*The problem:* Output the data in full and exactly as presented.

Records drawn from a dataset
=== Begin Enclosure ===

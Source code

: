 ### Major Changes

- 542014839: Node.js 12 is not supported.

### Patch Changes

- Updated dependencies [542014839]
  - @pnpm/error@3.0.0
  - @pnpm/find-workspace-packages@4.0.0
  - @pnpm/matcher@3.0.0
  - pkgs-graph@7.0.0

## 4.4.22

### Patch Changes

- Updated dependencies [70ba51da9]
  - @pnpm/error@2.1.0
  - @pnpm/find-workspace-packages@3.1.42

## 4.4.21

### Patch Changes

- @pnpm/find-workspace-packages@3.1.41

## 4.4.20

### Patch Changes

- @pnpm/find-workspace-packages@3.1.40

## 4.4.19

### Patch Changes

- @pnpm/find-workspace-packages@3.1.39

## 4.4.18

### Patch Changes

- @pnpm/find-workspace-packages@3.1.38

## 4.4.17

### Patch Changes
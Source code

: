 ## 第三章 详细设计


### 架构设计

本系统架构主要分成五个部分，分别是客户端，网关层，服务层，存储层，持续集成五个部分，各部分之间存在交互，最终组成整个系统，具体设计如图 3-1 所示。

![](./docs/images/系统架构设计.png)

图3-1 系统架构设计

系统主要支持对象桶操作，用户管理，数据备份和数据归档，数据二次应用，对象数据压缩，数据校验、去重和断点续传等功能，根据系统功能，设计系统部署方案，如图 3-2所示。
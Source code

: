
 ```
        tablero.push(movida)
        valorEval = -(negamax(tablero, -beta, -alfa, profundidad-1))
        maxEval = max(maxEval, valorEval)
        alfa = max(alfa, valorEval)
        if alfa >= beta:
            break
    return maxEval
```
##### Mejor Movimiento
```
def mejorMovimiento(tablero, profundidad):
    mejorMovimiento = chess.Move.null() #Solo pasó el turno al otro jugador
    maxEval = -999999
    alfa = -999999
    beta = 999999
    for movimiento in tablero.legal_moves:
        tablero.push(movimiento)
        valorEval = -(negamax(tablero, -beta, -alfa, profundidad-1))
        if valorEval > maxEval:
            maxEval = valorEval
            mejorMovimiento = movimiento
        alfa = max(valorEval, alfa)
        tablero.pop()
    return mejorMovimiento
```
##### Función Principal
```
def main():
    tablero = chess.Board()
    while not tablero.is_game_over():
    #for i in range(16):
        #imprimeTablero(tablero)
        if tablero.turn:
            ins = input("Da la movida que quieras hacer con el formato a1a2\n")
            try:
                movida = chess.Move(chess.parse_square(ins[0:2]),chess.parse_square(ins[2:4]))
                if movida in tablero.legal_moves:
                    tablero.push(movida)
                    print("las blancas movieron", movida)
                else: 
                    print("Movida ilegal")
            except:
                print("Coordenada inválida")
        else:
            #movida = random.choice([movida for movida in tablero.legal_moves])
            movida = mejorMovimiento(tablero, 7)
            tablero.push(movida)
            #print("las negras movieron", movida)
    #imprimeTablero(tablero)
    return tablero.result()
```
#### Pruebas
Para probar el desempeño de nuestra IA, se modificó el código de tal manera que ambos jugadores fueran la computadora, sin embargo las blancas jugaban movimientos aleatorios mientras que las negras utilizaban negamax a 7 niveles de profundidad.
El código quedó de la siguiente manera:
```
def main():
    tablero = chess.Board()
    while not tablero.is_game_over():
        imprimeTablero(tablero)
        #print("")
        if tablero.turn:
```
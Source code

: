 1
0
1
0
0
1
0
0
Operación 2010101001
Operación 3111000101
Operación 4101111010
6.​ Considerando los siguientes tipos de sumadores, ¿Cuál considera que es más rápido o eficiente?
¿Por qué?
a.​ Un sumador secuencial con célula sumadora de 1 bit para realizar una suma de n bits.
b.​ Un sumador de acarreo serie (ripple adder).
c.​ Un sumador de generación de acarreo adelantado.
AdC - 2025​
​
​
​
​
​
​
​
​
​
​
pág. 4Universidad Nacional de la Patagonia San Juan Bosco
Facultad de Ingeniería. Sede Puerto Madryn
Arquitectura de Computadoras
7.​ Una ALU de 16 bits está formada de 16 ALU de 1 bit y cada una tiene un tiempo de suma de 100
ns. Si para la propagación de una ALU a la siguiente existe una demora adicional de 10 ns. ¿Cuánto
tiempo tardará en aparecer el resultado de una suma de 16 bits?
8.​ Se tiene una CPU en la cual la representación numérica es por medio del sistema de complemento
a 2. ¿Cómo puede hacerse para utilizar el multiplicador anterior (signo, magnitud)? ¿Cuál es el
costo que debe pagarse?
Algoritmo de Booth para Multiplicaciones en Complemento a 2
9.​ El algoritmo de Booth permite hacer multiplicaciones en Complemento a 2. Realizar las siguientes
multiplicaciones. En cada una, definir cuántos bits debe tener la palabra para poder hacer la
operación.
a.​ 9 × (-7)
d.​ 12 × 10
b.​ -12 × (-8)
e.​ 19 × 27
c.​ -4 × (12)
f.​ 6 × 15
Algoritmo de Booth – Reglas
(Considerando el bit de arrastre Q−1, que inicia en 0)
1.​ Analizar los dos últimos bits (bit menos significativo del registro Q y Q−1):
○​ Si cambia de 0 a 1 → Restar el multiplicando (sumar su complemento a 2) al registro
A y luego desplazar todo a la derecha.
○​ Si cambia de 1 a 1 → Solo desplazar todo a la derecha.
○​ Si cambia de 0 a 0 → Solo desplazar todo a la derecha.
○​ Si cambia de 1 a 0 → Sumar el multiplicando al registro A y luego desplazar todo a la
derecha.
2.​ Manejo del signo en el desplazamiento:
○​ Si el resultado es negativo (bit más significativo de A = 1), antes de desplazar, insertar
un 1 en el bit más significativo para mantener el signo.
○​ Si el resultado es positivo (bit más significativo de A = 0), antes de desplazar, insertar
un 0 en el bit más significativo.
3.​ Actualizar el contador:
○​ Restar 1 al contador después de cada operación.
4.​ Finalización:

=== End Enclosure ===

*Task answer:*
Source code

: ### Major Changes

- 542014839: Node.js 12 is not supported.

### Patch Changes

- Updated dependencies [542014839]
  - @pnpm/error@3.0.0
  - @pnpm/find-workspace-packages@4.0.0
  - @pnpm/matcher@3.0.0
  - pkgs-graph@7.0.0

## 4.4.22

### Patch Changes

- Updated dependencies [70ba51da9]
  - @pnpm/error@2.1.0
  - @pnpm/find-workspace-packages@3.1.42

## 4.4.21

### Patch Changes

- @pnpm/find-workspace-packages@3.1.41

## 4.4.20

### Patch Changes

- @pnpm/find-workspace-packages@3.1.40

## 4.4.19

### Patch Changes

- @pnpm/find-workspace-packages@3.1.39

## 4.4.18

### Patch Changes

- @pnpm/find-workspace-packages@3.1.38

## 4.4.17

### Patch Changes
Source code

: ## 第三章 详细设计


### 架构设计

本系统架构主要分成五个部分，分别是客户端，网关层，服务层，存储层，持续集成五个部分，各部分之间存在交互，最终组成整个系统，具体设计如图 3-1 所示。

![](./docs/images/系统架构设计.png)

图3-1 系统架构设计

系统主要支持对象桶操作，用户管理，数据备份和数据归档，数据二次应用，对象数据压缩，数据校验、去重和断点续传等功能，根据系统功能，设计系统部署方案，如图 3-2所示。
Source code

:
 ```
        tablero.push(movida)
        valorEval = -(negamax(tablero, -beta, -alfa, profundidad-1))
        maxEval = max(maxEval, valorEval)
        alfa = max(alfa, valorEval)
        if alfa >= beta:
            break
    return maxEval
```
##### Mejor Movimiento
```
def mejorMovimiento(tablero, profundidad):
    mejorMovimiento = chess.Move.null() #Solo pasó el turno al otro jugador
    maxEval = -999999
    alfa = -999999
    beta = 999999
    for movimiento in tablero.legal_moves:
        tablero.push(movimiento)
        valorEval = -(negamax(tablero, -beta, -alfa, profundidad-1))
        if valorEval > maxEval:
            maxEval = valorEval
            mejorMovimiento = movimiento
        alfa = max(valorEval, alfa)
        tablero.pop()
    return mejorMovimiento
```
##### Función Principal
```
def main():
    tablero = chess.Board()
    while not tablero.is_game_over():
    #for i in range(16):
        #imprimeTablero(tablero)
        if tablero.turn:
            ins = input("Da la movida que quieras hacer con el formato a1a2\n")
            try:
                movida = chess.Move(chess.parse_square(ins[0:2]),chess.parse_square(ins[2:4]))
                if movida in tablero.legal_moves:
                    tablero.push(movida)
                    print("las blancas movieron", movida)
                else: 
                    print("Movida ilegal")
            except:
                print("Coordenada inválida")
        else:
            #movida = random.choice([movida for movida in tablero.legal_moves])
            movida = mejorMovimiento(tablero, 7)
            tablero.push(movida)
            #print("las negras movieron", movida)
    #imprimeTablero(tablero)
    return tablero.result()
```
#### Pruebas
Para probar el desempeño de nuestra IA, se modificó el código de tal manera que ambos jugadores fueran la computadora, sin embargo las blancas jugaban movimientos aleatorios mientras que las negras utilizaban negamax a 7 niveles de profundidad.
El código quedó de la siguiente manera:
```
def main():
    tablero = chess.Board()
    while not tablero.is_game_over():
        imprimeTablero(tablero)
        #print("")
        if tablero.turn:
```
Source code

: 1
0
1
0
0
1
0
0
Operación 2010101001
Operación 3111000101
Operación 4101111010
6.​ Considerando los siguientes tipos de sumadores, ¿Cuál considera que es más rápido o eficiente?
¿Por qué?
a.​ Un sumador secuencial con célula sumadora de 1 bit para realizar una suma de n bits.
b.​ Un sumador de acarreo serie (ripple adder).
c.​ Un sumador de generación de acarreo adelantado.
AdC - 2025​
​
​
​
​
​
​
​
​
​
​
pág. 4Universidad Nacional de la Patagonia San Juan Bosco
Facultad de Ingeniería. Sede Puerto Madryn
Arquitectura de Computadoras
7.​ Una ALU de 16 bits está formada de 16 ALU de 1 bit y cada una tiene un tiempo de suma de 100
ns. Si para la propagación de una ALU a la siguiente existe una demora adicional de 10 ns. ¿Cuánto
tiempo tardará en aparecer el resultado de una suma de 16 bits?
8.​ Se tiene una CPU en la cual la representación numérica es por medio del sistema de complemento
a 2. ¿Cómo puede hacerse para utilizar el multiplicador anterior (signo, magnitud)? ¿Cuál es el
costo que debe pagarse?
Algoritmo de Booth para Multiplicaciones en Complemento a 2
9.​ El algoritmo de Booth permite hacer multiplicaciones en Complemento a 2. Realizar las siguientes
multiplicaciones. En cada una, definir cuántos bits debe tener la palabra para poder hacer la
operación.
a.​ 9 × (-7)
d.​ 12 × 10
b.​ -12 × (-8)
e.​ 19 × 27
c.​ -4 × (12)
f.​ 6 × 15
Algoritmo de Booth – Reglas
(Considerando el bit de arrastre Q−1, que inicia en 0)
1.​ Analizar los dos últimos bits (bit menos significativo del registro Q y Q−1):
○​ Si cambia de 0 a 1 → Restar el multiplicando (sumar su complemento a 2) al registro
A y luego desplazar todo a la derecha.
○​ Si cambia de 1 a 1 → Solo desplazar todo a la derecha.
○​ Si cambia de 0 a 0 → Solo desplazar todo a la derecha.
○​ Si cambia de 1 a 0 → Sumar el multiplicando al registro A y luego desplazar todo a la
derecha.
2.​ Manejo del signo en el desplazamiento:
○​ Si el resultado es negativo (bit más significativo de A = 1), antes de desplazar, insertar
un 1 en el bit más significativo para mantener el signo.
○​ Si el resultado es positivo (bit más significativo de A = 0), antes de desplazar, insertar
un 0 en el bit más significativo.
3.​ Actualizar el contador:
○​ Restar 1 al contador después de cada operación.
4.​ Finalización:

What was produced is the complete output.